In our last study we spent some time considering and weighing up the meaning and significance of the word glory that is, in so many ways, at the heart of much of this prayer. That’s certainly true as we move into verse 4 and then 5.
“I glorified you on earth, having accomplished the work that you gave me to do.”
In other words, Jesus is saying that in doing all that the Father gave him to do he has heaped honour and praise on the Father, and implicit in that statement is the fact that in heaping honour and praise on the Father many others have been drawn to honour and praise God as well.
So Jesus testifies, “I glorified you on earth” and he did so, initially at least, simply by coming into the world.
But he claims much more than that – “I glorified you on earth, having accomplished the work that you gave me to do.” Coming in the incarnation was just part of the work the Father gave him to do.
Now there is some disagreement over exactly what Jesus is referring to when he claims to have accomplished the work he was given to do. Some commentators limit it to what Jesus had done up to that point in time, i.e. the evening on which he is meeting with the disciples in the Upper Room.
Others, I believe more correctly, insist that it makes best sense if Jesus’ statement includes all the work Jesus came to accomplish and by which he would bring glory to his Father, and that includes his own death, resurrection and exaltation which is, at the moment of speaking, still in the future, albeit very near future.

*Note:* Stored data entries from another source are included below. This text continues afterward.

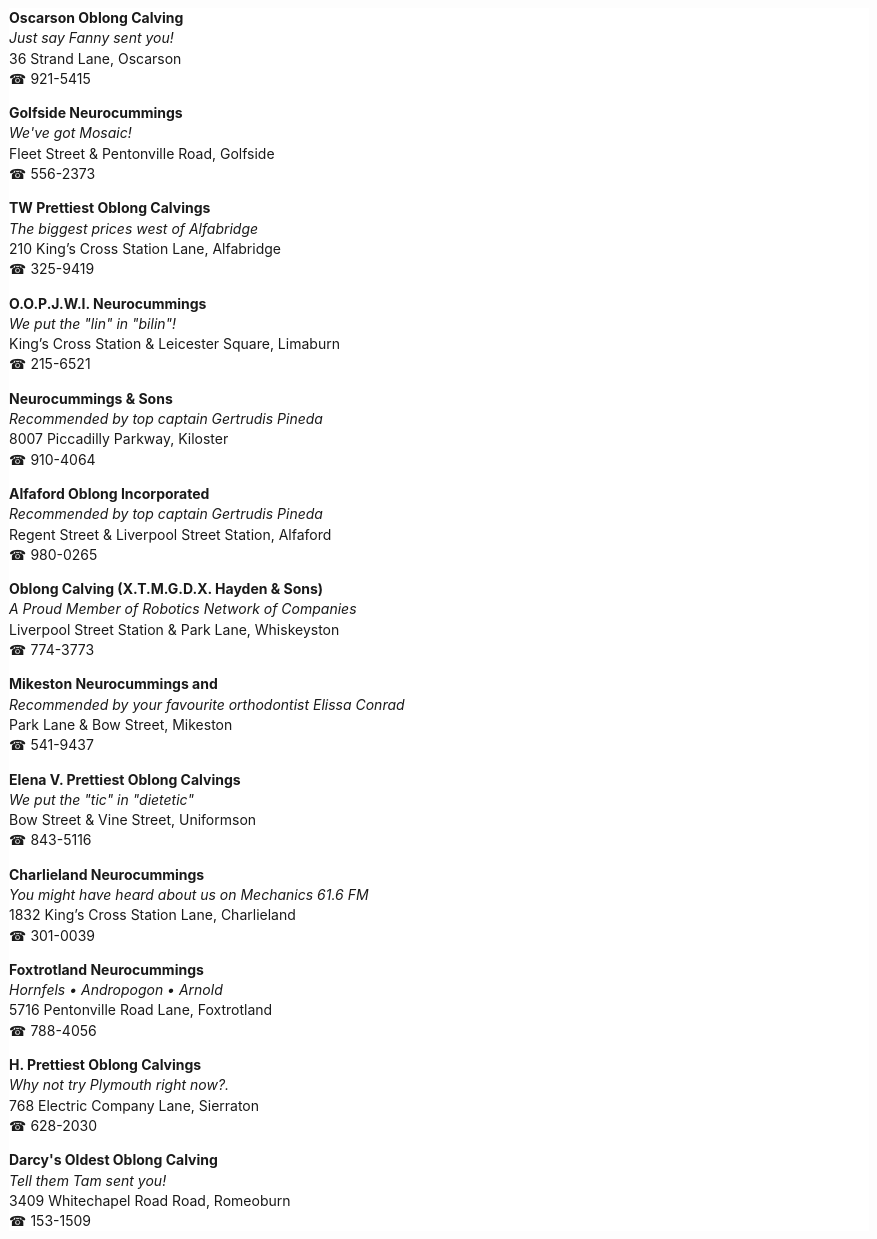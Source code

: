 **Oscarson Oblong Calving**  
_Just say Fanny sent you!_  
36 Strand Lane, Oscarson  
☎ 921-5415

**Golfside Neurocummings**  
_We've got Mosaic!_  
Fleet Street & Pentonville Road, Golfside  
☎ 556-2373

**TW Prettiest Oblong Calvings**  
_The biggest prices west of Alfabridge_  
210 King’s Cross Station Lane, Alfabridge  
☎ 325-9419

**O.O.P.J.W.I. Neurocummings**  
_We put the "lin" in "bilin"!_  
King’s Cross Station & Leicester Square, Limaburn  
☎ 215-6521

**Neurocummings & Sons**  
_Recommended by top captain Gertrudis Pineda_  
8007 Piccadilly Parkway, Kiloster  
☎ 910-4064

**Alfaford Oblong Incorporated**  
_Recommended by top captain Gertrudis Pineda_  
Regent Street & Liverpool Street Station, Alfaford  
☎ 980-0265

**Oblong Calving (X.T.M.G.D.X. Hayden & Sons)**  
_A Proud Member of Robotics Network of Companies_  
Liverpool Street Station & Park Lane, Whiskeyston  
☎ 774-3773

**Mikeston Neurocummings and**  
_Recommended by your favourite orthodontist Elissa Conrad_  
Park Lane & Bow Street, Mikeston  
☎ 541-9437

**Elena V. Prettiest Oblong Calvings**  
_We put the "tic" in "dietetic"_  
Bow Street & Vine Street, Uniformson  
☎ 843-5116

**Charlieland Neurocummings**  
_You might have heard about us on Mechanics 61.6 FM_  
1832 King’s Cross Station Lane, Charlieland  
☎ 301-0039

**Foxtrotland Neurocummings**  
_Hornfels • Andropogon • Arnold_  
5716 Pentonville Road Lane, Foxtrotland  
☎ 788-4056

**H. Prettiest Oblong Calvings**  
_Why not try Plymouth right now?._  
768 Electric Company Lane, Sierraton  
☎ 628-2030

**Darcy's Oldest Oblong Calving**  
_Tell them Tam sent you!_  
3409 Whitechapel Road Road, Romeoburn  
☎ 153-1509

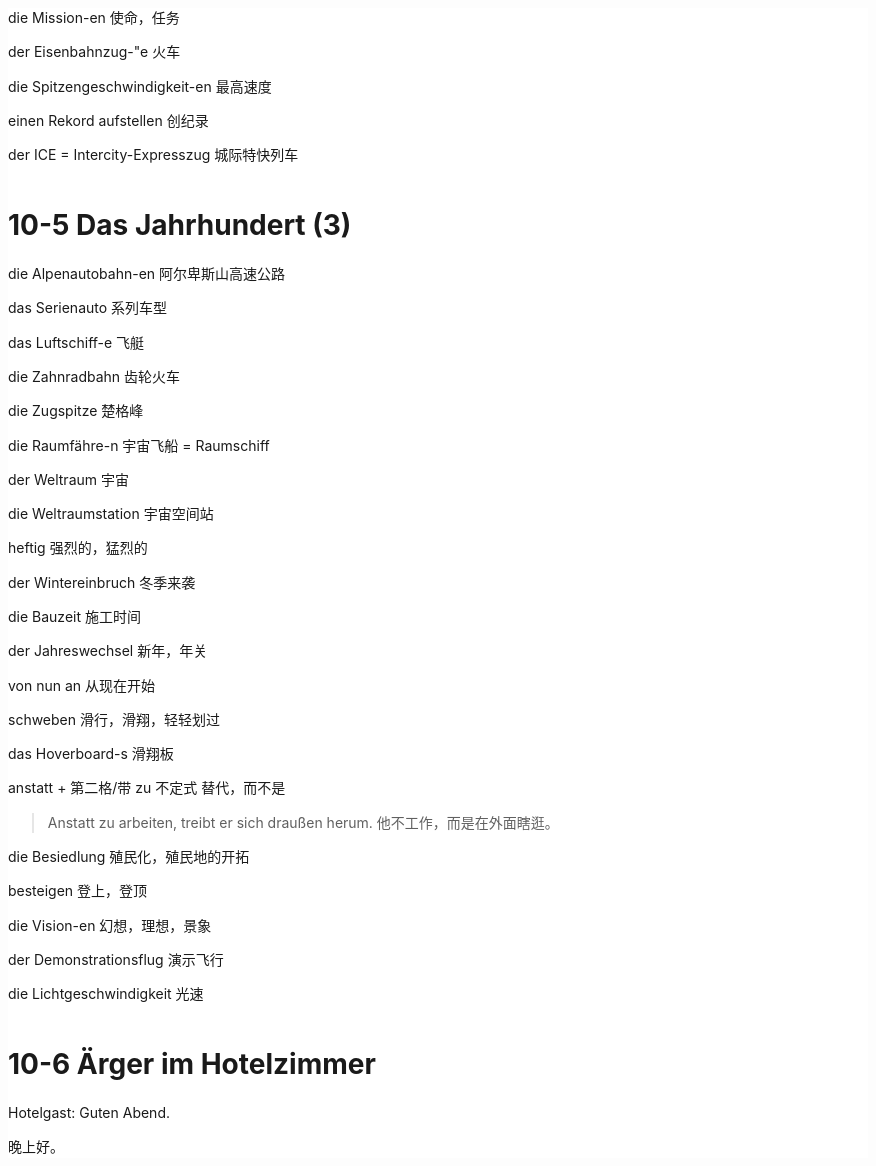 die Mission-en 使命，任务

der Eisenbahnzug-"e 火车

die Spitzengeschwindigkeit-en 最高速度

einen Rekord aufstellen 创纪录

der ICE = Intercity-Expresszug 城际特快列车

# 10-5 Das Jahrhundert (3)

die Alpenautobahn-en 阿尔卑斯山高速公路

das Serienauto 系列车型

das Luftschiff-e 飞艇

die Zahnradbahn 齿轮火车

die Zugspitze 楚格峰

die Raumfähre-n 宇宙飞船 = Raumschiff

der Weltraum 宇宙

die Weltraumstation 宇宙空间站

heftig 强烈的，猛烈的

der Wintereinbruch 冬季来袭

die Bauzeit 施工时间

der Jahreswechsel 新年，年关

von nun an 从现在开始

schweben 滑行，滑翔，轻轻划过

das Hoverboard-s 滑翔板

anstatt + 第二格/带 zu 不定式 替代，而不是

> Anstatt zu arbeiten, treibt er sich draußen herum. 他不工作，而是在外面瞎逛。

die Besiedlung 殖民化，殖民地的开拓

besteigen 登上，登顶

die Vision-en 幻想，理想，景象

der Demonstrationsflug 演示飞行

die Lichtgeschwindigkeit 光速

# 10-6 Ärger im Hotelzimmer

Hotelgast: Guten Abend. 

晚上好。 
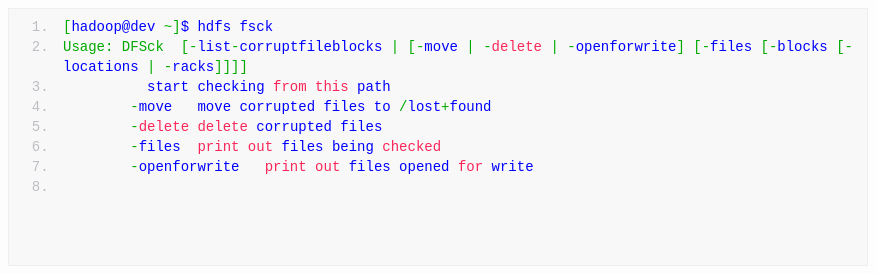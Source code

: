 <pre class="prettyprint linenums" style='padding:8px; color:rgb(68,68,68); margin-top:0px; margin-bottom:20px; font-size:14px; line-height:20px; word-break:break-all; word-wrap:break-word; white-space:pre-wrap; background-color:rgb(248,248,248); border:1px solid rgb(238,238,238); overflow:hidden; text-indent:30px; font-family:Consolas,"Bitstream Vera Sans Mono","Courier New",Courier,monospace!important'><ol class="linenums" style="padding:0px; margin:0px 0px 0px 40px; list-style:none"><li class="L0" style="line-height:20px; text-indent:0px; padding-left:6px; color:rgb(190,190,197); margin-left:0px; list-style:decimal"><span class="pun" style="color:rgb(0,170,0)">[</span><span class="pln" style="color:rgb(0,0,255)">hadoop@dev </span><span class="pun" style="color:rgb(0,170,0)">~]</span><span class="pln" style="color:rgb(0,0,255)">$ hdfs fsck</span></li><li class="L1" style="line-height:20px; text-indent:0px; padding-left:6px; color:rgb(190,190,197); margin-left:0px; list-style:decimal"><span class="typ" style="color:rgb(0,170,0)">Usage</span><span class="pun" style="color:rgb(0,170,0)">:</span><span class="pln" style="color:rgb(0,0,255)"> </span><span class="typ" style="color:rgb(0,170,0)">DFSck</span><span class="pln" style="color:rgb(0,0,255)">  </span><span class="pun" style="color:rgb(0,170,0)">[-</span><span class="pln" style="color:rgb(0,0,255)">list</span><span class="pun" style="color:rgb(0,170,0)">-</span><span class="pln" style="color:rgb(0,0,255)">corruptfileblocks </span><span class="pun" style="color:rgb(0,170,0)">|</span><span class="pln" style="color:rgb(0,0,255)"> </span><span class="pun" style="color:rgb(0,170,0)">[-</span><span class="pln" style="color:rgb(0,0,255)">move </span><span class="pun" style="color:rgb(0,170,0)">|</span><span class="pln" style="color:rgb(0,0,255)"> </span><span class="pun" style="color:rgb(0,170,0)">-</span><span class="kwd" style="color:rgb(249,38,89)">delete</span><span class="pln" style="color:rgb(0,0,255)"> </span><span class="pun" style="color:rgb(0,170,0)">|</span><span class="pln" style="color:rgb(0,0,255)"> </span><span class="pun" style="color:rgb(0,170,0)">-</span><span class="pln" style="color:rgb(0,0,255)">openforwrite</span><span class="pun" style="color:rgb(0,170,0)">]</span><span class="pln" style="color:rgb(0,0,255)"> </span><span class="pun" style="color:rgb(0,170,0)">[-</span><span class="pln" style="color:rgb(0,0,255)">files </span><span class="pun" style="color:rgb(0,170,0)">[-</span><span class="pln" style="color:rgb(0,0,255)">blocks </span><span class="pun" style="color:rgb(0,170,0)">[-</span><span class="pln" style="color:rgb(0,0,255)">locations </span><span class="pun" style="color:rgb(0,170,0)">|</span><span class="pln" style="color:rgb(0,0,255)"> </span><span class="pun" style="color:rgb(0,170,0)">-</span><span class="pln" style="color:rgb(0,0,255)">racks</span><span class="pun" style="color:rgb(0,170,0)">]]]]</span></li><li class="L2" style="line-height:20px; text-indent:0px; padding-left:6px; color:rgb(190,190,197); margin-left:0px; list-style:decimal"><span class="pln" style="color:rgb(0,0,255)">          start checking </span><span class="kwd" style="color:rgb(249,38,89)">from</span><span class="pln" style="color:rgb(0,0,255)"> </span><span class="kwd" style="color:rgb(249,38,89)">this</span><span class="pln" style="color:rgb(0,0,255)"> path</span></li><li class="L3" style="line-height:20px; text-indent:0px; padding-left:6px; color:rgb(190,190,197); margin-left:0px; list-style:decimal"><span class="pln" style="color:rgb(0,0,255)">        </span><span class="pun" style="color:rgb(0,170,0)">-</span><span class="pln" style="color:rgb(0,0,255)">move   move corrupted files to </span><span class="pun" style="color:rgb(0,170,0)">/</span><span class="pln" style="color:rgb(0,0,255)">lost</span><span class="pun" style="color:rgb(0,170,0)">+</span><span class="pln" style="color:rgb(0,0,255)">found</span></li><li class="L4" style="line-height:20px; text-indent:0px; padding-left:6px; color:rgb(190,190,197); margin-left:0px; list-style:decimal"><span class="pln" style="color:rgb(0,0,255)">        </span><span class="pun" style="color:rgb(0,170,0)">-</span><span class="kwd" style="color:rgb(249,38,89)">delete</span><span class="pln" style="color:rgb(0,0,255)"> </span><span class="kwd" style="color:rgb(249,38,89)">delete</span><span class="pln" style="color:rgb(0,0,255)"> corrupted files</span></li><li class="L5" style="line-height:20px; text-indent:0px; padding-left:6px; color:rgb(190,190,197); margin-left:0px; list-style:decimal"><span class="pln" style="color:rgb(0,0,255)">        </span><span class="pun" style="color:rgb(0,170,0)">-</span><span class="pln" style="color:rgb(0,0,255)">files  </span><span class="kwd" style="color:rgb(249,38,89)">print</span><span class="pln" style="color:rgb(0,0,255)"> </span><span class="kwd" style="color:rgb(249,38,89)">out</span><span class="pln" style="color:rgb(0,0,255)"> files being </span><span class="kwd" style="color:rgb(249,38,89)">checked</span></li><li class="L6" style="line-height:20px; text-indent:0px; padding-left:6px; color:rgb(190,190,197); margin-left:0px; list-style:decimal"><span class="pln" style="color:rgb(0,0,255)">        </span><span class="pun" style="color:rgb(0,170,0)">-</span><span class="pln" style="color:rgb(0,0,255)">openforwrite   </span><span class="kwd" style="color:rgb(249,38,89)">print</span><span class="pln" style="color:rgb(0,0,255)"> </span><span class="kwd" style="color:rgb(249,38,89)">out</span><span class="pln" style="color:rgb(0,0,255)"> files opened </span><span class="kwd" style="color:rgb(249,38,89)">for</span><span class="pln" style="color:rgb(0,0,255)"> write</span></li><li class="L7" style="line-height:20px; text-indent:0px; padding-left:6px; color:rgb(190,190,197); margin-left:0px; list-style:decimal"><span class="pln" style="color:rgb(0,0,255)">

He is speaking in anticipation – proleptically – something he does elsewhere in this prayer. Look at v12 where he speaks of his time with his disciples in the past tense, as if he had already left them.
This shouldn’t cause us any problems, because although Jesus had yet to actually die physically, his sacrificial death was ordained and in principle effected even before time itself began (see Ephesians 1:4; Revelation 13:8).
Even now, Jesus can effectively say, “It is finished”, and in accomplishing his given work he has already brought immense glory and honour and praise and worship to the Father.
What is the ‘take away’ for us from this verse.
Well, apart from anything else, just as Jesus’ mission on earth was to bring glory to the Father, so is ours. As the Westminster Confession of Faith famously and correctly says,
“Man’s chief end is to glorify God and enjoy him for ever.”
We exist not for our own pleasure and agenda but so that by our lives we might bring glory and honour and praise to God. We exist so that others might see our good works and also glorify our Father who is in heaven (Matthew 5:16).